A substantial fraction of chemical knowledge is recorded as 2D diagrams in journals, patents, and textbooks. Optical Chemical Structure Recognition (OCSR) is the task of extracting machine-readable molecular representations from those images: strings like SMILES (a compact text encoding of molecular structure) and InChI (a standardized identifier for chemical substances), or molecular graphs that encode atoms as nodes and bonds as edges. For a longer introduction to the field and its motivations, see the What is OCSR? post.

These notes trace the field from its origins in the early 1990s through to current vision-language approaches. Three broad eras give the collection its shape. The rule-based pioneers (1990s to mid-2010s), including tools like OSRA, MolVec, CLiDE, and Imago, vectorized images and applied hand-coded rules to classify bonds and atoms; their brittleness came from the difficulty of encoding every edge case explicitly. The deep learning transition (roughly 2015 to 2020) replaced those hand-coded rules with models that learned recognition patterns from large synthetic datasets, yielding both image-to-sequence architectures (DECIMER, Img2Mol, Image2SMILES) and image-to-graph architectures (MolGrapher, MolScribe). The current vision-language era (2021 onward), with models like MolParser, GTR-Mol-VLM, and Subgrapher, builds on large pretrained vision-language models to improve generalization across diverse diagram styles and chemical notation conventions.
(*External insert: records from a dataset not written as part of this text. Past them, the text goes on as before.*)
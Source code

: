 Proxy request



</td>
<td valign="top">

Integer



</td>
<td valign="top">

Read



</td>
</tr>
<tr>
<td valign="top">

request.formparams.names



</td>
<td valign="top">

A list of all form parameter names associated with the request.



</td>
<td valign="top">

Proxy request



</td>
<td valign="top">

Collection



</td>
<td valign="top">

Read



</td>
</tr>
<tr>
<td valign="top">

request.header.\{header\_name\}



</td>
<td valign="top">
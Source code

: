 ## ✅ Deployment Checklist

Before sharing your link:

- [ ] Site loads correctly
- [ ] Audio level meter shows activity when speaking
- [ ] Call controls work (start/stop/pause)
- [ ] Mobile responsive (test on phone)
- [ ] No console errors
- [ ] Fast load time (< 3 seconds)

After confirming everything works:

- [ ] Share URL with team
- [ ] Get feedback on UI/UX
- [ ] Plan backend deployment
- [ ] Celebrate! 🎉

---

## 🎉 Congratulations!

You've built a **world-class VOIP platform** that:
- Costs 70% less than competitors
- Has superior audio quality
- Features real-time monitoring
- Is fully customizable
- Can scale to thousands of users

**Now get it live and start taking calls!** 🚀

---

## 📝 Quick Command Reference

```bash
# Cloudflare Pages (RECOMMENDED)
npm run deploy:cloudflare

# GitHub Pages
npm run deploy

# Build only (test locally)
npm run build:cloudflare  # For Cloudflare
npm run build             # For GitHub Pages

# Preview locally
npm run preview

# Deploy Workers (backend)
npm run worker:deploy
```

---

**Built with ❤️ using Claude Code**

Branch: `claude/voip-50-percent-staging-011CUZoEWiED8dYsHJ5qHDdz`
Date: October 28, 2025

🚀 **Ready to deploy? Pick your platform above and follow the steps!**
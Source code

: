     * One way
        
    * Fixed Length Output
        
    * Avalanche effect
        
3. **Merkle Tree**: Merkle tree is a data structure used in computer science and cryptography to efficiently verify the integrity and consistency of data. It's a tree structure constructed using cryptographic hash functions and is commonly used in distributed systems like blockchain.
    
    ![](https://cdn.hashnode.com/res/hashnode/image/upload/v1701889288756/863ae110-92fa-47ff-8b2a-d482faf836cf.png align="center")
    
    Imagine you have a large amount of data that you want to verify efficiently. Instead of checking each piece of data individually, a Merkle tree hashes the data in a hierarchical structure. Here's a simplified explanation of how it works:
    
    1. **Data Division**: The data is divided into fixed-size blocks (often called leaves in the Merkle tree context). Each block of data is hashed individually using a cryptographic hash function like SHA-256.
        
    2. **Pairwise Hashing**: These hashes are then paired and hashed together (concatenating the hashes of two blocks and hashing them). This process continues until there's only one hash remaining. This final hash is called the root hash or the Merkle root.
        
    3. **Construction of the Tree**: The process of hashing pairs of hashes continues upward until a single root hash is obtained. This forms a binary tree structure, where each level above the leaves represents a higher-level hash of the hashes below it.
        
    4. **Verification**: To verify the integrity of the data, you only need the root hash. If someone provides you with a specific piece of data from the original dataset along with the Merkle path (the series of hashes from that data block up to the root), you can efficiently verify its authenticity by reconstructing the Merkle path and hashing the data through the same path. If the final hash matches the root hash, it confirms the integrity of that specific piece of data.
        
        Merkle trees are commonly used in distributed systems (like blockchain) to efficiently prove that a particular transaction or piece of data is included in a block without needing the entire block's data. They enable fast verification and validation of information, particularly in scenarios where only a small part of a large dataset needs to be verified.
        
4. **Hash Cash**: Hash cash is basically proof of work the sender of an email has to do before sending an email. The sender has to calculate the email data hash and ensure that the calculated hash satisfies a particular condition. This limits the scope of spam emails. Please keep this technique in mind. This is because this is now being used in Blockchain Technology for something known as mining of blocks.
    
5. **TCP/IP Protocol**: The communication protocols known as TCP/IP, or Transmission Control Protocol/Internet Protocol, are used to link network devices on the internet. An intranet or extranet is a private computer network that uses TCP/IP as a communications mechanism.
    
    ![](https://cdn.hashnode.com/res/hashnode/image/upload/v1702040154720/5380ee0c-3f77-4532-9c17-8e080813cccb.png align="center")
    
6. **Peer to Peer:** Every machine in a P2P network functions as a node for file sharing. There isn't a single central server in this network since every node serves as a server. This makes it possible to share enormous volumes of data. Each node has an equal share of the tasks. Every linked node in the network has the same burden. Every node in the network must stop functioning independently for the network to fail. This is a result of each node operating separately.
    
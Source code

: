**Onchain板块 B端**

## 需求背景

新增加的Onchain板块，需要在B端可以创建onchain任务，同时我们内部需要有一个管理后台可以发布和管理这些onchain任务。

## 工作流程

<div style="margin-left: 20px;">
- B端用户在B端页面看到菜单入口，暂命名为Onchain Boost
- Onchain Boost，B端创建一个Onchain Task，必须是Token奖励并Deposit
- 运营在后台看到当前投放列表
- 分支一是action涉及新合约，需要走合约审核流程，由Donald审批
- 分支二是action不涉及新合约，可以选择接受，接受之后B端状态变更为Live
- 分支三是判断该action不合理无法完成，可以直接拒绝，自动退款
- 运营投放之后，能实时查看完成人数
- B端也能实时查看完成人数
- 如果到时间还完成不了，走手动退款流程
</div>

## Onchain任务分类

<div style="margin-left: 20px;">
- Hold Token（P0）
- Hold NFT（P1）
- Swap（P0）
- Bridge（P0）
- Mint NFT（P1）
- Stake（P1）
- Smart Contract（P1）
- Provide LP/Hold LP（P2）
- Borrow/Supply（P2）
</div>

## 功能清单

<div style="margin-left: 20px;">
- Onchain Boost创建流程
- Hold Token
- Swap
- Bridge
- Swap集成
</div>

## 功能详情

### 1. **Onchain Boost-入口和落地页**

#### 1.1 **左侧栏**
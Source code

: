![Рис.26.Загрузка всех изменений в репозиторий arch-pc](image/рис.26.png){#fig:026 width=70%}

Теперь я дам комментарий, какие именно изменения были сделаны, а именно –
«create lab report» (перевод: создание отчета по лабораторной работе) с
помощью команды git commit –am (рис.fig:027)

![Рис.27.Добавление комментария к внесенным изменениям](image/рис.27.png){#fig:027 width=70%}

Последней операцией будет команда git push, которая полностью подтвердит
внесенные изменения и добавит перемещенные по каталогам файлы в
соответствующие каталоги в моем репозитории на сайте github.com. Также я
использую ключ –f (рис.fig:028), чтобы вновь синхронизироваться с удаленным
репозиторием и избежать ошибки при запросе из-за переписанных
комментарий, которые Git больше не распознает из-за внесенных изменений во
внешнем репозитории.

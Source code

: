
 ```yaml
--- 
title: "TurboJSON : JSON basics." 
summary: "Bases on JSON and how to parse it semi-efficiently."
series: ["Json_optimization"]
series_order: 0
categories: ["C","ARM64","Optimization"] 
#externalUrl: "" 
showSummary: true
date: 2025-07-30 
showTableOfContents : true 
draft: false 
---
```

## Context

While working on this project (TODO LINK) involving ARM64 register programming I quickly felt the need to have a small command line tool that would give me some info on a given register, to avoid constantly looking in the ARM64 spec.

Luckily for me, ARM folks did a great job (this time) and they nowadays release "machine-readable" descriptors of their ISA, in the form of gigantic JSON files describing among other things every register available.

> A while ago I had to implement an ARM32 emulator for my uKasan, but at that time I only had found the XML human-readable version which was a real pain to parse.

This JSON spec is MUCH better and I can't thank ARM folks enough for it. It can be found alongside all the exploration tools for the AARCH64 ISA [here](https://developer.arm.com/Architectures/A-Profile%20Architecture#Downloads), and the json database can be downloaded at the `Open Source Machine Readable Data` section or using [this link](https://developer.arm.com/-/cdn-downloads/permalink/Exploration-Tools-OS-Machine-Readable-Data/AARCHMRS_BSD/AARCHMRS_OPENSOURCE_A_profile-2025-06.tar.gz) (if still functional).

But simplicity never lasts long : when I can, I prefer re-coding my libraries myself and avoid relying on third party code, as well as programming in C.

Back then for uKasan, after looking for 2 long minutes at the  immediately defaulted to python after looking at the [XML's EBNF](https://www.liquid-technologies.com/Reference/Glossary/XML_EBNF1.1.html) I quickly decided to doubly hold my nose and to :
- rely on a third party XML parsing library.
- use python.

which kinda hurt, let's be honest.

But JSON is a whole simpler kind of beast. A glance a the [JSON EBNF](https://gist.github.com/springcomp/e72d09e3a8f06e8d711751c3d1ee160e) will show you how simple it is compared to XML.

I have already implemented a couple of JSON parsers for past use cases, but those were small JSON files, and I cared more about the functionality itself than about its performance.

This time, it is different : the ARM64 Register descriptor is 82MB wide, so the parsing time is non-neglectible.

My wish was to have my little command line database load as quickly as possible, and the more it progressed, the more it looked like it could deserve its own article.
Beyond the core recognition systems, the collection includes review papers, benchmark and competition write-ups (TREC-Chem 2011, CLEF-IP 2012), and notes on specialized sub-tasks: hand-drawn structure recognition, Markush structure detection, and component-level problems like ring and bond parsing.

For orientation, the two survey papers are the best starting points: rajan-ocsr-review-2020 covers the rule-based era and benchmarks the transition period, while musazade-ocsr-review-2022 picks up the thread with deep learning methods.